## YOUR OBJECTIVE
The word "subsection" occurs in some of the lines below; copy each of those lines.

# # # #

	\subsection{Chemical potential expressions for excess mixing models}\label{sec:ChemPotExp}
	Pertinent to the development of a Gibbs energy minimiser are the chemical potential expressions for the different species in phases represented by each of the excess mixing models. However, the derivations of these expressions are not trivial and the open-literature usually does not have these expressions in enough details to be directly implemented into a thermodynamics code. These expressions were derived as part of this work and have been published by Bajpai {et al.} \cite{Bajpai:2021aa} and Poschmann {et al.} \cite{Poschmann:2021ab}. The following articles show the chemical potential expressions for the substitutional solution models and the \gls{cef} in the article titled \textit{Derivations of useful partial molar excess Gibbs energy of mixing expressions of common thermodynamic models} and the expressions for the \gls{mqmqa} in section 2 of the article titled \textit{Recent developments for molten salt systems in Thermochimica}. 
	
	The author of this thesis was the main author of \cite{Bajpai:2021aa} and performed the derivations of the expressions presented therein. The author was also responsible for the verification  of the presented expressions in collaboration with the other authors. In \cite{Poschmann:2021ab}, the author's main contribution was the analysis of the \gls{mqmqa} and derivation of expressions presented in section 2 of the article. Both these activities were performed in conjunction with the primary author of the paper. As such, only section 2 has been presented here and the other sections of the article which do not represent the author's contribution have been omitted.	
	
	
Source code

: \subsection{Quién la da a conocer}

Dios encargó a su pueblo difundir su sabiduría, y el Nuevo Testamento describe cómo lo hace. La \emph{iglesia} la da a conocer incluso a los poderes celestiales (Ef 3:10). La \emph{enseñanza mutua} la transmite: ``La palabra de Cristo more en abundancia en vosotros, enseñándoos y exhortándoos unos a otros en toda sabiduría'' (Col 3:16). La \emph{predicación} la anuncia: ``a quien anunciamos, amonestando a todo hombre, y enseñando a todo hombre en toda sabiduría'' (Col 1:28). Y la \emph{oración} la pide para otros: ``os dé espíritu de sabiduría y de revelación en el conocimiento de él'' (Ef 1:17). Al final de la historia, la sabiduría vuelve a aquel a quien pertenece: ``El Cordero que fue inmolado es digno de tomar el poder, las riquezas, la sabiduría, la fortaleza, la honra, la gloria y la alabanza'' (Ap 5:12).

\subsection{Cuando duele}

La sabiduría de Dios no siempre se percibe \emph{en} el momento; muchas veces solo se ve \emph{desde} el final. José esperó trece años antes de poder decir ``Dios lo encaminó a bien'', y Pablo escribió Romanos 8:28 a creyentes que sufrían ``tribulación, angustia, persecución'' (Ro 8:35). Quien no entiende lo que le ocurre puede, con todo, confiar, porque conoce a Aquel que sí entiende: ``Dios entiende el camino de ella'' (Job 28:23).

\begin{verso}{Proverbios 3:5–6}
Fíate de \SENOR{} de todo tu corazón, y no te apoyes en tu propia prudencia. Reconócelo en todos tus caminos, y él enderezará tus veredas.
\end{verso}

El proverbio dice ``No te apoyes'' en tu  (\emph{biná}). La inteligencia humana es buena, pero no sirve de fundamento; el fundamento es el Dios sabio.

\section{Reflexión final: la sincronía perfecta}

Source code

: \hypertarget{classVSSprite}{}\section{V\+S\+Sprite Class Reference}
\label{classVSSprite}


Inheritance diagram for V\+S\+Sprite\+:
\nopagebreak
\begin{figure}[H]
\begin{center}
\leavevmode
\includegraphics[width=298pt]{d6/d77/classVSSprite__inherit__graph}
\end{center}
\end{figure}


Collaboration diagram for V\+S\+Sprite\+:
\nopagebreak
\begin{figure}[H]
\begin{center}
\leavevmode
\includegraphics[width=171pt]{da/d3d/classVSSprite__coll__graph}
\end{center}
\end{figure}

# # # #

## ANSWER TO THIS TASK
	\subsection{Chemical potential expressions for excess mixing models}\label{sec:ChemPotExp}
: \subsection{Quién la da a conocer}
\subsection{Cuando duele}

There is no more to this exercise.